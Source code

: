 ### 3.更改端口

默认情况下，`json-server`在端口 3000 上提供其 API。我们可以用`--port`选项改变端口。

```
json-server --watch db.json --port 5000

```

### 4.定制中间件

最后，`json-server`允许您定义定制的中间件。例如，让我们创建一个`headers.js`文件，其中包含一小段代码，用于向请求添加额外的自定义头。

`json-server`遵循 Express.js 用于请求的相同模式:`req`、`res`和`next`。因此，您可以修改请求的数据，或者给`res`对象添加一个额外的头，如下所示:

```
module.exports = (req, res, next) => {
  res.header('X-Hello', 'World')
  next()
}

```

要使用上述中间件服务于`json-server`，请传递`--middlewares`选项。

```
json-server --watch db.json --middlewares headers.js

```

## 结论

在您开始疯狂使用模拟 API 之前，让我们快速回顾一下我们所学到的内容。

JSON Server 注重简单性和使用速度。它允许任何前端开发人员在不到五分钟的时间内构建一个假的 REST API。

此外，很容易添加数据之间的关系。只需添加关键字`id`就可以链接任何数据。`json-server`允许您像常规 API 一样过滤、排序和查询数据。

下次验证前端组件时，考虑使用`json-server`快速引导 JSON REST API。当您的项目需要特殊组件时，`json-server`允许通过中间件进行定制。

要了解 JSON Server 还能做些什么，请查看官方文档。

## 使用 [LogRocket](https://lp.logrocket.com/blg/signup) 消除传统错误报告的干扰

*TASK GOAL*.
Restate each of the entries above verbatim.

*TASK OUTPUT*.
Source code

: ### 3.更改端口

默认情况下，`json-server`在端口 3000 上提供其 API。我们可以用`--port`选项改变端口。

```
json-server --watch db.json --port 5000

```

### 4.定制中间件

最后，`json-server`允许您定义定制的中间件。例如，让我们创建一个`headers.js`文件，其中包含一小段代码，用于向请求添加额外的自定义头。

`json-server`遵循 Express.js 用于请求的相同模式:`req`、`res`和`next`。因此，您可以修改请求的数据，或者给`res`对象添加一个额外的头，如下所示:

```
module.exports = (req, res, next) => {
  res.header('X-Hello', 'World')
  next()
}

```

要使用上述中间件服务于`json-server`，请传递`--middlewares`选项。

```
json-server --watch db.json --middlewares headers.js

```

## 结论

在您开始疯狂使用模拟 API 之前，让我们快速回顾一下我们所学到的内容。

JSON Server 注重简单性和使用速度。它允许任何前端开发人员在不到五分钟的时间内构建一个假的 REST API。

此外，很容易添加数据之间的关系。只需添加关键字`id`就可以链接任何数据。`json-server`允许您像常规 API 一样过滤、排序和查询数据。

下次验证前端组件时，考虑使用`json-server`快速引导 JSON REST API。当您的项目需要特殊组件时，`json-server`允许通过中间件进行定制。

要了解 JSON Server 还能做些什么，请查看官方文档。

## 使用 [LogRocket](https://lp.logrocket.com/blg/signup) 消除传统错误报告的干扰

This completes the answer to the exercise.